Chevron is the only one with significant operations in Venezuela, where it produces about 250,000 barrels a day. Chevron, which first invested in Venezuela in the 1920s, does business in the country through joint ventures with the state-owned company Petróleos de Venezuela SA, commonly known as PDVSA.

“Chevron remains focused on the safety and well-being of our employees, as well as the integrity of our assets. We continue to operate in full compliance with all relevant laws and regulations,” Chevron spokesman Bill Turenne said.

Despite the massive reserves, corruption, mismanagement and US economic sanctions saw production steadily decline from the 3.5 million bpd pumped in 1999.

The problem is not finding the oil.

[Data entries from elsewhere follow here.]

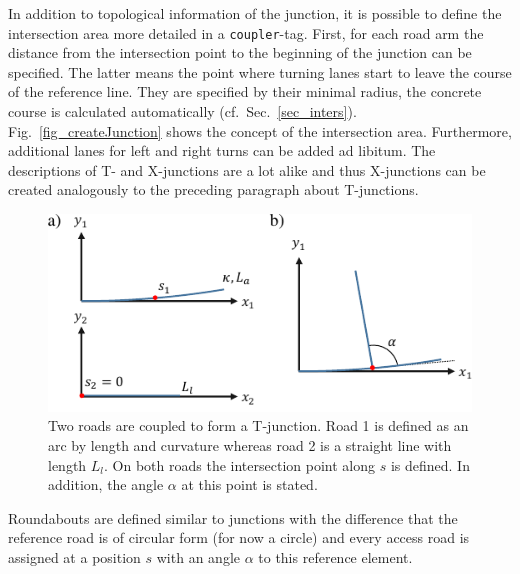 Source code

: \documentclass[a4paper, 10pt, conference]{ieeeconf}      %
\begin{document}
In addition to topological information of the junction, it is possible to define the intersection area more detailed in a \texttt{coupler}-tag. First, for each road arm the distance from the intersection point to the beginning of the junction can be specified. The latter means the point where turning lanes start to leave the course of the reference line. They are specified by their minimal radius, the concrete course is calculated automatically (cf.~Sec.~\ref{sec_inters}). Fig.~\ref{fig_createJunction} shows the concept of the intersection area. Furthermore, additional lanes for left and right turns can be added ad libitum. The descriptions of T- and X-junctions are a lot alike and thus X-junctions can be created analogously to the preceding paragraph about T-junctions.
\begin{figure}[thpb] 		
	\centering
	\includegraphics{fig/junctionDef.pdf}	
	\caption{Two roads are coupled to form a T-junction. Road 1 is defined as an arc by length and curvature whereas road 2 is a straight line with length $L_l$. On both roads the intersection point along $s$ is defined. In addition, the angle $\alpha$ at this point is stated. }
	\label{fig_juncDef}
\end{figure}

Roundabouts are defined similar to junctions with the difference that the reference road is of circular form (for now a circle) and every access road is assigned at a position $s$ with an angle $\alpha$ to this reference element.
\end{document}
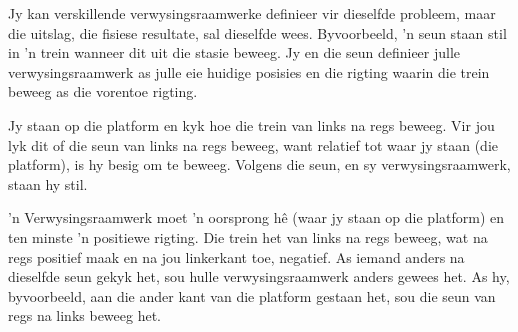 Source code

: Jy kan verskillende verwysingsraamwerke definieer vir dieselfde probleem, maar die uitslag, die fisiese resultate, sal dieselfde wees. Byvoorbeeld, 'n seun staan stil in 'n trein wanneer dit uit die stasie beweeg. Jy en die seun definieer julle verwysingsraamwerk as julle eie huidige posisies en die rigting waarin die trein beweeg as die vorentoe rigting. 

Jy staan op die platform en kyk hoe die trein van links na regs beweeg. Vir jou lyk dit of die seun van links na regs beweeg, want relatief tot waar jy staan (die platform), is hy besig om te beweeg. Volgens die seun, en sy verwysingsraamwerk, staan hy stil.\par 
        
 'n Verwysingsraamwerk moet 'n oorsprong h\^e (waar jy staan op die platform) en ten minste 'n positiewe rigting. Die trein het van links na regs beweeg, wat na regs positief maak en na jou linkerkant toe, negatief. As iemand anders na dieselfde seun gekyk het, sou hulle verwysingsraamwerk anders gewees het. As hy, byvoorbeeld, aan die ander kant van die platform gestaan het, sou die seun van regs na links beweeg het. \par

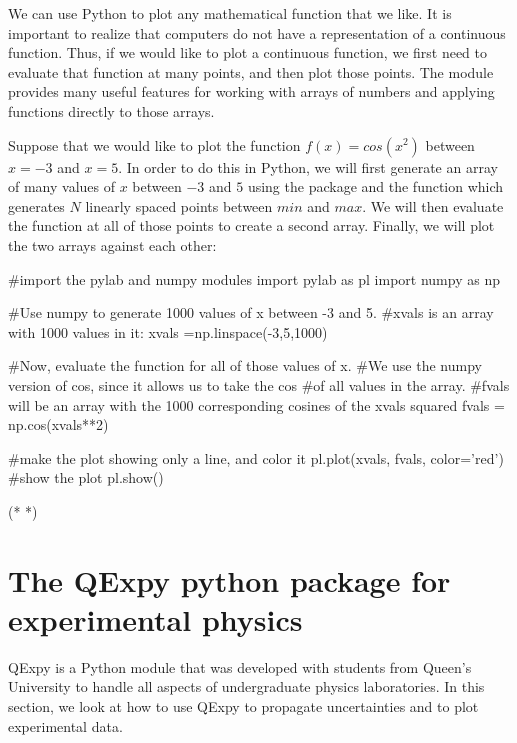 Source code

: We can use Python to plot any mathematical function that we like. It is important to realize that computers do not have a representation of a continuous function. Thus, if we would like to plot a continuous function, we first need to evaluate that function at many points, and then plot those points. The  module provides many useful features for working with arrays of numbers and applying functions directly to those arrays. 

Suppose that we would like to plot the function $f(x) = cos(x^2)$ between $x=-3$ and $x=5$. In order to do this in Python, we will first generate an array of many values of $x$ between $-3$ and $5$ using the  package and the function  which generates $N$ linearly spaced points between $min$ and $max$. We will then evaluate the function at all of those points to create a second array. Finally, we will plot the two arrays against each other:
\begin{python}[caption=Plotting a function of 1 variable]
#import the pylab and numpy modules
import pylab as pl
import numpy as np

#Use numpy to generate 1000 values of x between -3 and 5.
#xvals is an array with 1000 values in it:
xvals =np.linspace(-3,5,1000) 

#Now, evaluate the function for all of those values of x.
#We use the numpy version of cos, since it allows us to take the cos 
#of all values in the array.
#fvals will be an array with the 1000 corresponding cosines of the xvals squared
fvals = np.cos(xvals**2)

#make the plot showing only a line, and color it
pl.plot(xvals, fvals, color='red')
#show the plot
pl.show()

\end{python}
\begin{poutput}
(*   *)
\end{poutput}

\section{The QExpy python package for experimental physics}
QExpy is a Python module that was developed with students from Queen's University to handle all aspects of undergraduate physics laboratories. In this section, we look at how to use QExpy to propagate uncertainties and to plot experimental data.


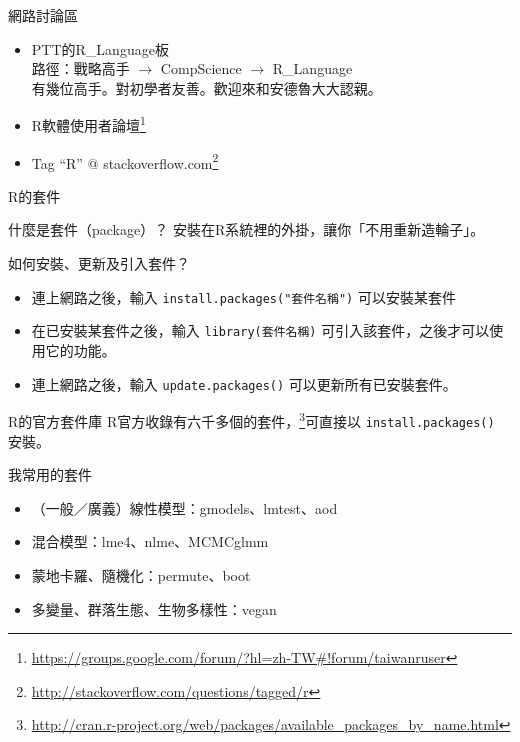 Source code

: \documentclass[12pt, aspectratio=43]{beamer}
\let\oldfootnote\footnote
\renewcommand\footnote[1]{\hspace{-0.3em}\oldfootnote{\ignorespaces#1}\hspace{0.3em}}
\begin{document}
\begin{frame}{網路討論區}
\begin{itemize}
\item PTT的R\_Language板 \\ 路徑：戰略高手 $\rightarrow$ CompScience $\rightarrow$ R\_Language\\ 有幾位高手。對初學者友善。歡迎來和安德魯大大認親。
\item R軟體使用者論壇\oldfootnote{\url{https://groups.google.com/forum/?hl=zh-TW\#!forum/taiwanruser}}
\item Tag ``R''  \makeatletter @ \makeatother stackoverflow.com\oldfootnote{\url{http://stackoverflow.com/questions/tagged/r}}
\end{itemize}
\end{frame}



\begin{frame}[fragile]{R的套件}
\begin{block}{什麼是套件（package）？}
安裝在R系統裡的外掛，讓你「不用重新造輪子」。
\end{block}

\begin{block}{如何安裝、更新及引入套件？}
\begin{itemize}
\item 連上網路之後，輸入 \verb+install.packages("套件名稱")+ 可以安裝某套件
\item 在已安裝某套件之後，輸入 \verb+library(套件名稱)+ 可引入該套件，之後才可以使用它的功能。
\item 連上網路之後，輸入 \verb+update.packages()+ 可以更新所有已安裝套件。
\end{itemize}
\end{block}

\end{frame}

\begin{frame}[fragile]{R的官方套件庫}
R官方收錄有六千多個的套件，\footnote{\url{http://cran.r-project.org/web/packages/available_packages_by_name.html}}可直接以 \verb+install.packages()+ 安裝。
\begin{block}{我常用的套件}
\begin{itemize}
\item （一般／廣義）線性模型：gmodels、lmtest、aod
\item 混合模型：lme4、nlme、MCMCglmm
\item 蒙地卡羅、隨機化：permute、boot
\item 多變量、群落生態、生物多樣性：vegan
\end{itemize}
\end{block}
\end{frame}
\end{document}

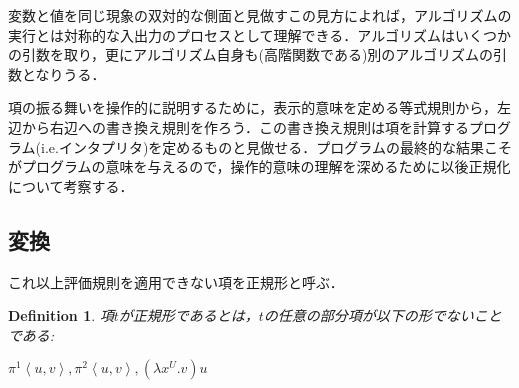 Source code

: \documentclass[a4paper,10pt,platex, dvipdfmx]{jsarticle}
\newtheorem{definition}{Definition}
\begin{document}
変数と値を同じ現象の双対的な側面と見做すこの見方によれば，アルゴリズムの実行とは対称的な入出力のプロセスとして理解できる．アルゴリズムはいくつかの引数を取り，更にアルゴリズム自身も(高階関数である)別のアルゴリズムの引数となりうる．

項の振る舞いを操作的に説明するために，表示的意味を定める等式規則から，左辺から右辺への書き換え規則を作ろう．この書き換え規則は項を計算するプログラム(i.e.インタプリタ)を定めるものと見做せる．プログラムの最終的な結果こそがプログラムの意味を与えるので，操作的意味の理解を深めるために以後正規化について考察する．

\subsection{変換}
これ以上評価規則を適用できない項を正規形と呼ぶ．
 \begin{definition}
 項$t$が正規形であるとは，$t$の任意の部分項が以下の形でないことである:
 
 $\pi^{1}\left<u, v\right>, \pi^{2}\left<u, v\right>, (\lambda x^{U}.v)u$
 \end{definition}
\end{document}
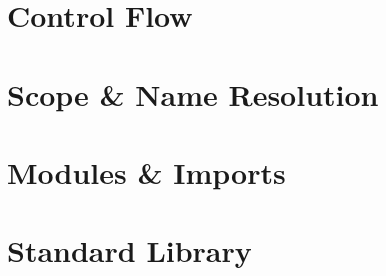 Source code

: \documentclass{article}
\begin{document}
    \section{Control Flow}

    \section{Scope \& Name Resolution}\label{sec:scope}

    \section{Modules \& Imports}

    \section{Standard Library}
\end{document}
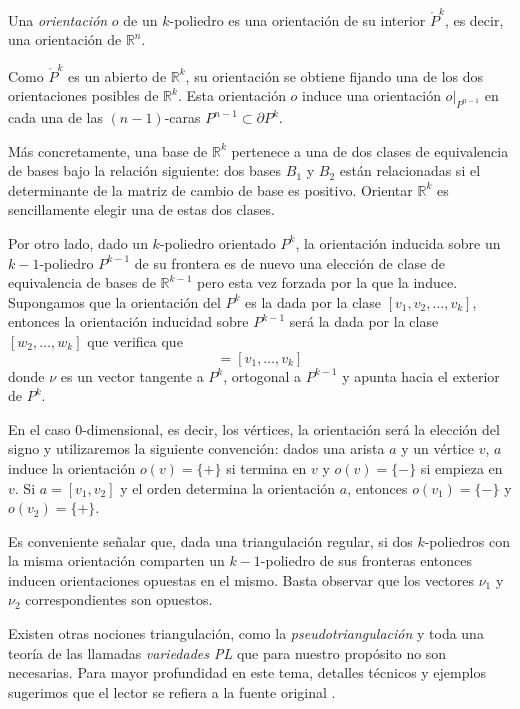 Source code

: \begin{definition}
    Una \textit{orientación} $o$ de un $k$-poliedro es una orientación de su interior $\mathring{P}^k$, es decir, una orientación de $\mathbb{R}^n$.
\end{definition}

Como $\mathring{P}^k$ es un abierto de $\mathbb{R}^k$, su orientación se obtiene fijando una de los dos orientaciones posibles de $\mathbb{R}^k$. Esta orientación $o$ induce una orientación $o|_{P^{n-1}}$ en cada una de las $(n-1)$-caras $P^{n-1}\subset \partial P^k$.

Más concretamente, una base de $\mathbb{R}^k$ pertenece a una de dos clases de equivalencia de bases bajo la relación siguiente: dos bases $B_1$ y $B_2$ están relacionadas si el determinante de la matriz de cambio de base es positivo. Orientar $\mathbb{R}^k$ es sencillamente elegir una de estas dos clases.

Por otro lado, dado un $k$-poliedro orientado $P^k$, la orientación inducida sobre un $k-1$-poliedro $P^{k-1}$ de su frontera es de nuevo una elección de clase de equivalencia de bases de $\mathbb{R}^{k-1}$ pero esta vez forzada por la que la induce. Supongamos que la orientación del $P^k$ es la dada por la clase $[v_1,v_2,\dots, v_k]$, entonces la orientación inducidad sobre $P^{k-1}$ será la dada por la clase $[w_2,\dots,w_k]$ que verifica que
\begin{equation*}
    [\nu, w_2,\dots, w_k] = [v_1,\dots,v_k]
\end{equation*}
donde $\nu$ es un vector tangente a $P^k$, ortogonal a $P^{k-1}$ y apunta hacia el exterior de $P^k$.

En el caso $0$-dimensional, es decir, los vértices, la orientación será la elección del signo y utilizaremos la siguiente convención: dados una arista $a$ y un vértice $v$, $a$ induce la orientación $o(v)=\{+\}$ si termina en $v$ y $o(v)=\{-\}$ si empieza en $v$. Si $a=[v_1,v_2]$ y el orden determina la orientación $a$, entonces $o(v_1)=\{-\}$ y $o(v_2)=\{+\}$.

Es conveniente señalar que, dada una triangulación regular, si dos $k$-poliedros con la misma orientación comparten un $k-1$-poliedro de sus fronteras entonces inducen orientaciones opuestas en el mismo. Basta observar que los vectores $\nu_1$ y $\nu_2$ correspondientes son opuestos.

Existen otras nociones triangulación, como la \textit{pseudotriangulación} y toda una teoría de las llamadas \textit{variedades PL} que para nuestro propósito no son necesarias. Para mayor profundidad en este tema, detalles técnicos y ejemplos sugerimos que el lector se refiera a la fuente original \cite{munoz2021}.

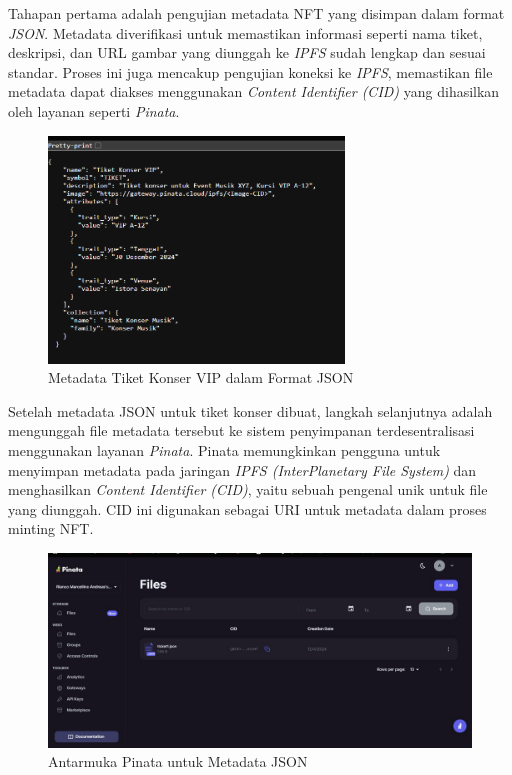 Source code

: Tahapan pertama adalah pengujian metadata NFT yang disimpan dalam format \textit{JSON}. Metadata diverifikasi untuk memastikan informasi seperti nama tiket, deskripsi, dan URL gambar yang diunggah ke \textit{IPFS} sudah lengkap dan sesuai standar. Proses ini juga mencakup pengujian koneksi ke \textit{IPFS}, memastikan file metadata dapat diakses menggunakan \textit{Content Identifier (CID)} yang dihasilkan oleh layanan seperti \textit{Pinata}.
\begin{figure}[H]
    \centering
    \includegraphics[width=0.7\textwidth]{gambar/3.2.4.png}
    \caption{Metadata Tiket Konser VIP dalam Format JSON}
    \label{fig:metadata-json}
\end{figure}
Setelah metadata JSON untuk tiket konser dibuat, langkah selanjutnya adalah mengunggah file metadata tersebut ke sistem penyimpanan terdesentralisasi menggunakan layanan \textit{Pinata}. Pinata memungkinkan pengguna untuk menyimpan metadata pada jaringan \textit{IPFS (InterPlanetary File System)} dan menghasilkan \textit{Content Identifier (CID)}, yaitu sebuah pengenal unik untuk file yang diunggah. CID ini digunakan sebagai URI untuk metadata dalam proses minting NFT.

\begin{figure}[H]
    \centering
    \includegraphics[width=1\textwidth]{gambar/3.2.7.jpg}
    \caption{Antarmuka Pinata untuk Metadata JSON}
    \label{fig:pinata-interface}
\end{figure}

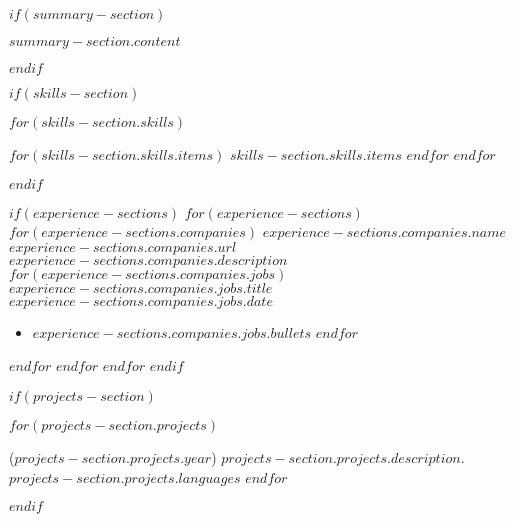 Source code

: 

\newcommand{\headerinfo}{
    \textbf{\Large $contact.name.first$ $contact.name.last$} \hfill
    $contact.address.county$, $contact.address.state$ \hfill
    ($contact.phone.area_code$) $contact.phone.number$ \hfill
    \href{$contact.email.link$}{$contact.email.address$} \hfill
    \href{$contact.linkedin.url$}{$contact.linkedin.text$} \hfill
    \href{$contact.github.url$}{$contact.github.text$}
}



\thispagestyle{firstpageheaderstyle}

\pagestyle{subsequentpageheaderstyle}

$if(summary-section)$
\begin{justify}
\vspace{-7.5pt}
$summary-section.content$
\end{justify}
$endif$

$if(skills-section)$
\vspace{-15pt}
\begin{description}[align=right,labelwidth=\skillswidth]
\setlength\itemsep{-2pt}
$for(skills-section.skills)$
\item [$skills-section.skills.heading$:]
\commasep{\ensuremath{\cdot}}
$for(skills-section.skills.items)$
$skills-section.skills.items$
$endfor$
\endcommasep
$endfor$
\end{description}
$endif$

$if(experience-sections)$
$for(experience-sections)$
$for(experience-sections.companies)$
\company
{$experience-sections.companies.name$}
{$experience-sections.companies.url$}
{$experience-sections.companies.description$}
$for(experience-sections.companies.jobs)$
\jobtitle
{$experience-sections.companies.jobs.title$}
{$experience-sections.companies.jobs.date$}
\begin{itemize}
\setlength\itemsep{-2pt}
$for(experience-sections.companies.jobs.bullets)$
\item $experience-sections.companies.jobs.bullets$
$endfor$
\end{itemize}
\vspace{-1pt}
$endfor$
$endfor$
\vspace{-4pt}
$endfor$
$endif$

$if(projects-section)$
\vspace{-15pt}
\begin{description}[align=left]
\setlength\itemsep{0pt}
$for(projects-section.projects)$
\item
[$projects-section.projects.name$]
($projects-section.projects.year$)
$projects-section.projects.description$.
$projects-section.projects.languages$
$endfor$
\end{description}
\vspace{-10pt}
$endif$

It's a question of the political environment and whether companies can count on the government to live up to their contracts. 

Back in 2007, then-President Hugo Chávez nationalised much of the oil production and forced major players like ExxonMobil and ConocoPhillips out.

“The issue is not just that the infrastructure is in bad shape, but it’s mostly about how do you get foreign companies to start pouring money in before they have a clear perspective on the political stability, the contract situation and the like,” said Francisco Monaldi, who is the director of the Latin American energy program at Rice University.

But the infrastructure does need significant investment.

“The estimate is that in order for Venezuela to increase from 1 million bpd - that is what it produces today - to 4 million barrels, it will take about a decade and about a hundred billion dollars of investment,” Monaldi said.

COMPLICATED LEGAL PICTURE

Matthew Waxman, a Columbia University law professor who was a national security official in the George W Bush administration, said seizing control of Venezuela’s resources opens up additional legal issues.

“For example, a big issue will be who really owns Venezuela’s oil?” Waxman wrote in an email. 

“An occupying military power can’t enrich itself by taking another state’s resources, but the Trump administration will probably claim that the Venezuelan government never rightfully held them.”

But Waxman, who served in the State and Defense departments and on the National Security Council under Bush, noted that “we’ve seen the administration talk very dismissively about international law when it comes to Venezuela”.